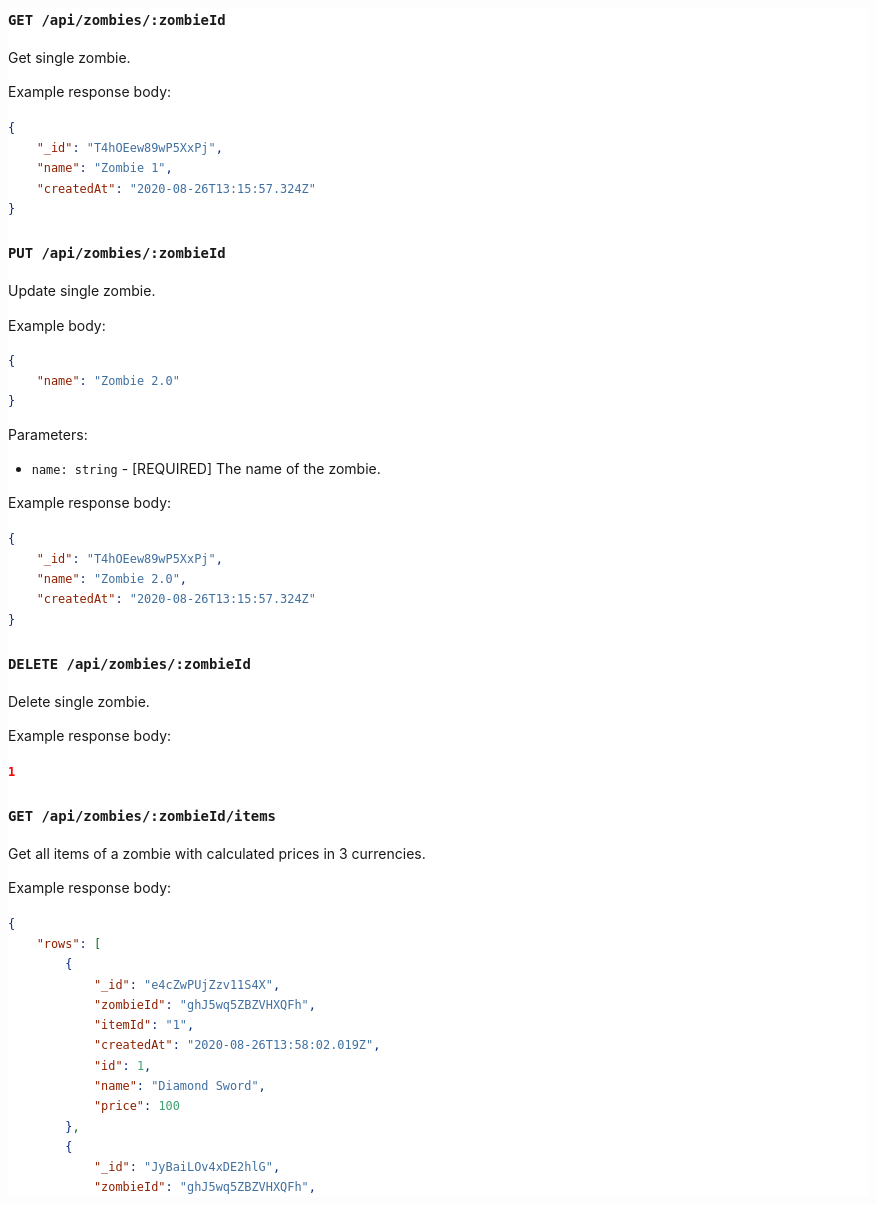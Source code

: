 ### `GET /api/zombies/:zombieId`

Get single zombie.

Example response body:

```json
{
    "_id": "T4hOEew89wP5XxPj",
    "name": "Zombie 1",
    "createdAt": "2020-08-26T13:15:57.324Z"
}
```

### `PUT /api/zombies/:zombieId`

Update single zombie.

Example body:

```json
{
    "name": "Zombie 2.0"
}
```

Parameters:

- `name: string` - [REQUIRED] The name of the zombie.

Example response body:

```json
{
    "_id": "T4hOEew89wP5XxPj",
    "name": "Zombie 2.0",
    "createdAt": "2020-08-26T13:15:57.324Z"
}
```

### `DELETE /api/zombies/:zombieId`

Delete single zombie.

Example response body:

```json
1
```

### `GET /api/zombies/:zombieId/items`

Get all items of a zombie with calculated prices in 3 currencies.

Example response body:

```json
{
    "rows": [
        {
            "_id": "e4cZwPUjZzv11S4X",
            "zombieId": "ghJ5wq5ZBZVHXQFh",
            "itemId": "1",
            "createdAt": "2020-08-26T13:58:02.019Z",
            "id": 1,
            "name": "Diamond Sword",
            "price": 100
        },
        {
            "_id": "JyBaiLOv4xDE2hlG",
            "zombieId": "ghJ5wq5ZBZVHXQFh",
```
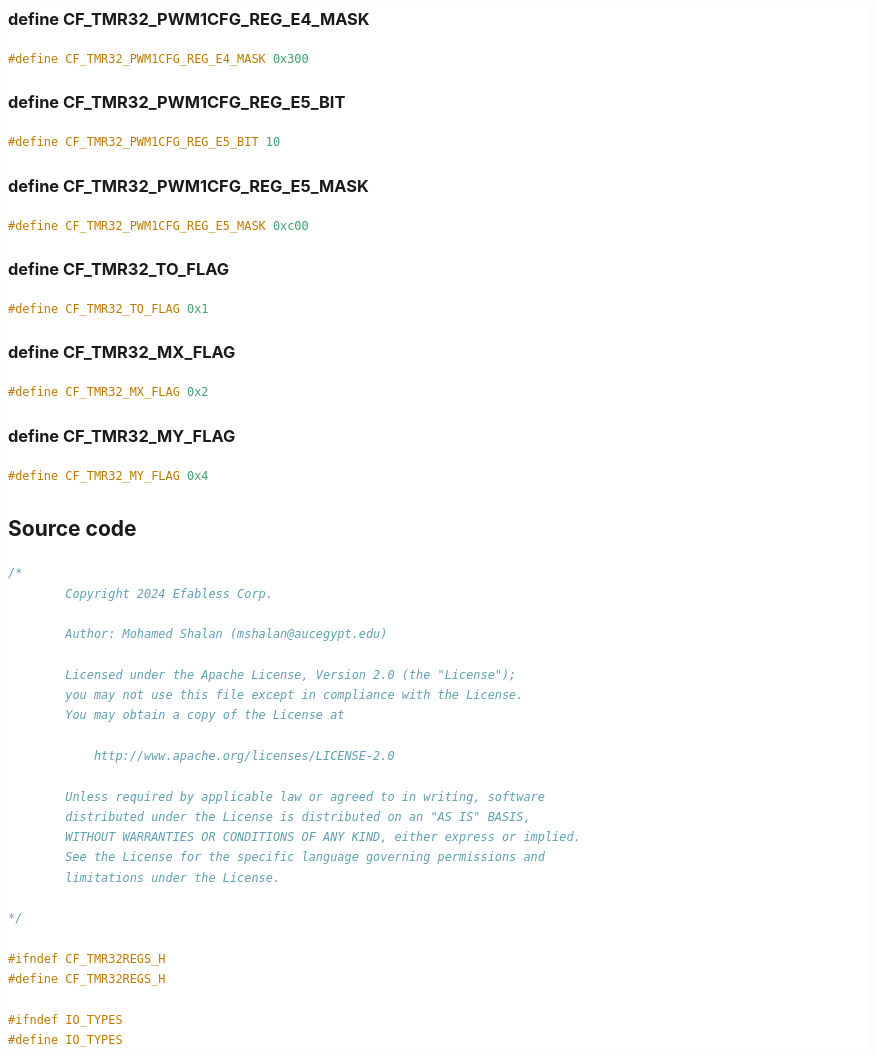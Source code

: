 
### define CF_TMR32_PWM1CFG_REG_E4_MASK

```cpp
#define CF_TMR32_PWM1CFG_REG_E4_MASK 0x300
```


### define CF_TMR32_PWM1CFG_REG_E5_BIT

```cpp
#define CF_TMR32_PWM1CFG_REG_E5_BIT 10
```


### define CF_TMR32_PWM1CFG_REG_E5_MASK

```cpp
#define CF_TMR32_PWM1CFG_REG_E5_MASK 0xc00
```


### define CF_TMR32_TO_FLAG

```cpp
#define CF_TMR32_TO_FLAG 0x1
```


### define CF_TMR32_MX_FLAG

```cpp
#define CF_TMR32_MX_FLAG 0x2
```


### define CF_TMR32_MY_FLAG

```cpp
#define CF_TMR32_MY_FLAG 0x4
```


## Source code

```cpp
/*
        Copyright 2024 Efabless Corp.

        Author: Mohamed Shalan (mshalan@aucegypt.edu)

        Licensed under the Apache License, Version 2.0 (the "License");
        you may not use this file except in compliance with the License.
        You may obtain a copy of the License at

            http://www.apache.org/licenses/LICENSE-2.0

        Unless required by applicable law or agreed to in writing, software
        distributed under the License is distributed on an "AS IS" BASIS,
        WITHOUT WARRANTIES OR CONDITIONS OF ANY KIND, either express or implied.
        See the License for the specific language governing permissions and
        limitations under the License.

*/

#ifndef CF_TMR32REGS_H
#define CF_TMR32REGS_H

#ifndef IO_TYPES
#define IO_TYPES
```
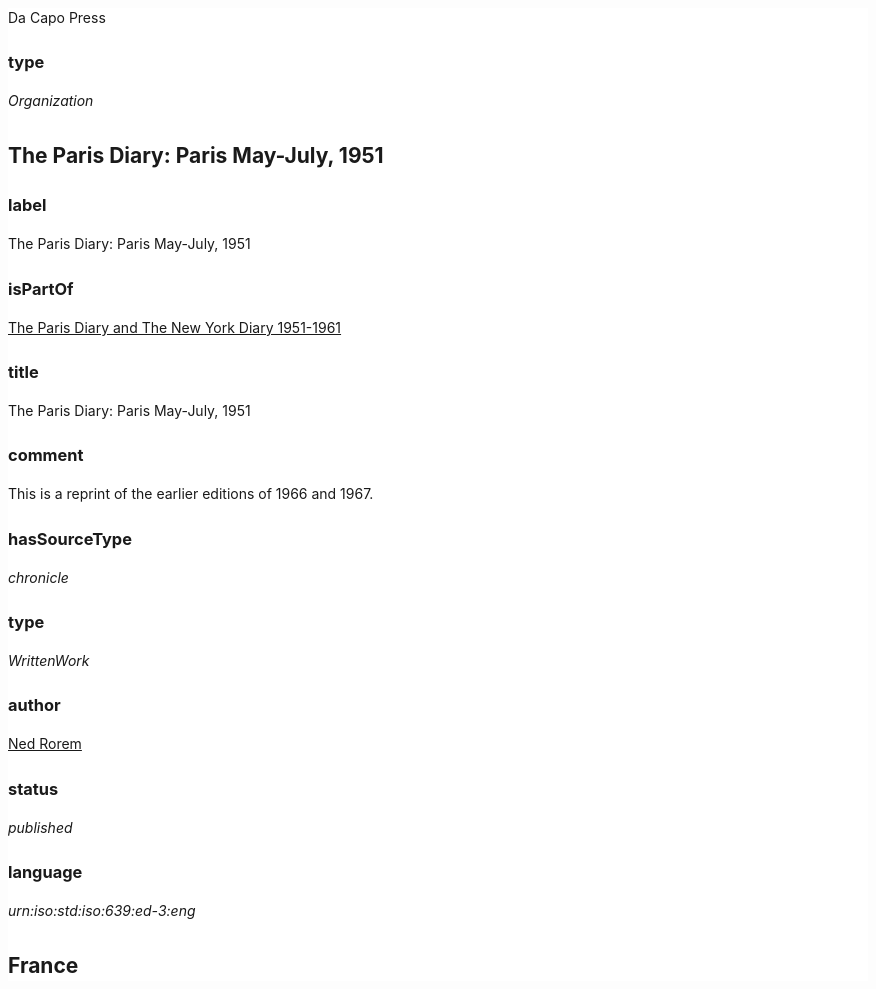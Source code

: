 Da Capo Press

### type


*Organization*

## The Paris Diary: Paris May-July, 1951

### label


The Paris Diary: Paris May-July, 1951

### isPartOf


[The Paris Diary and The New York Diary 1951-1961](#The-Paris-Diary-and-The-New-York-Diary-1951-1961)

### title


The Paris Diary: Paris May-July, 1951

### comment


This is a reprint of the earlier editions of 1966 and 1967.

### hasSourceType


*chronicle*

### type


*WrittenWork*

### author


[Ned Rorem](#Ned-Rorem)

### status


*published*

### language


*urn:iso:std:iso:639:ed-3:eng*

## France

#####

■ EXERCISE
Reproduce the entire listing exactly, except for any pictures it contains.

■ SOLUTION FOR THIS PROBLEM
Source code

: ### `GET /api/zombies/:zombieId`

Get single zombie.

Example response body:

```json
{
    "_id": "T4hOEew89wP5XxPj",
    "name": "Zombie 1",
    "createdAt": "2020-08-26T13:15:57.324Z"
}
```

### `PUT /api/zombies/:zombieId`

Update single zombie.

Example body:

```json
{
    "name": "Zombie 2.0"
}
```

Parameters:

- `name: string` - [REQUIRED] The name of the zombie.

Example response body:

```json
{
    "_id": "T4hOEew89wP5XxPj",
    "name": "Zombie 2.0",
    "createdAt": "2020-08-26T13:15:57.324Z"
}
```

### `DELETE /api/zombies/:zombieId`

Delete single zombie.

Example response body:

```json
1
```

### `GET /api/zombies/:zombieId/items`

Get all items of a zombie with calculated prices in 3 currencies.

Example response body:

```json
{
    "rows": [
        {
            "_id": "e4cZwPUjZzv11S4X",
            "zombieId": "ghJ5wq5ZBZVHXQFh",
            "itemId": "1",
            "createdAt": "2020-08-26T13:58:02.019Z",
            "id": 1,
            "name": "Diamond Sword",
            "price": 100
        },
        {
            "_id": "JyBaiLOv4xDE2hlG",
            "zombieId": "ghJ5wq5ZBZVHXQFh",
```
Source code

: 
### define CF_TMR32_PWM1CFG_REG_E4_MASK

```cpp
#define CF_TMR32_PWM1CFG_REG_E4_MASK 0x300
```


### define CF_TMR32_PWM1CFG_REG_E5_BIT

```cpp
#define CF_TMR32_PWM1CFG_REG_E5_BIT 10
```


### define CF_TMR32_PWM1CFG_REG_E5_MASK

```cpp
#define CF_TMR32_PWM1CFG_REG_E5_MASK 0xc00
```


### define CF_TMR32_TO_FLAG

```cpp
#define CF_TMR32_TO_FLAG 0x1
```


### define CF_TMR32_MX_FLAG

```cpp
#define CF_TMR32_MX_FLAG 0x2
```


### define CF_TMR32_MY_FLAG

```cpp
#define CF_TMR32_MY_FLAG 0x4
```


## Source code

```cpp
/*
        Copyright 2024 Efabless Corp.

        Author: Mohamed Shalan (mshalan@aucegypt.edu)

        Licensed under the Apache License, Version 2.0 (the "License");
        you may not use this file except in compliance with the License.
        You may obtain a copy of the License at

            http://www.apache.org/licenses/LICENSE-2.0

        Unless required by applicable law or agreed to in writing, software
        distributed under the License is distributed on an "AS IS" BASIS,
        WITHOUT WARRANTIES OR CONDITIONS OF ANY KIND, either express or implied.
        See the License for the specific language governing permissions and
        limitations under the License.

*/

#ifndef CF_TMR32REGS_H
#define CF_TMR32REGS_H

#ifndef IO_TYPES
#define IO_TYPES
```
Source code

: Da Capo Press

### type


*Organization*

## The Paris Diary: Paris May-July, 1951

### label


The Paris Diary: Paris May-July, 1951

### isPartOf


[The Paris Diary and The New York Diary 1951-1961](#The-Paris-Diary-and-The-New-York-Diary-1951-1961)

### title


The Paris Diary: Paris May-July, 1951

### comment


This is a reprint of the earlier editions of 1966 and 1967.

### hasSourceType


*chronicle*

### type


*WrittenWork*

### author


[Ned Rorem](#Ned-Rorem)

### status


*published*

### language


*urn:iso:std:iso:639:ed-3:eng*

## France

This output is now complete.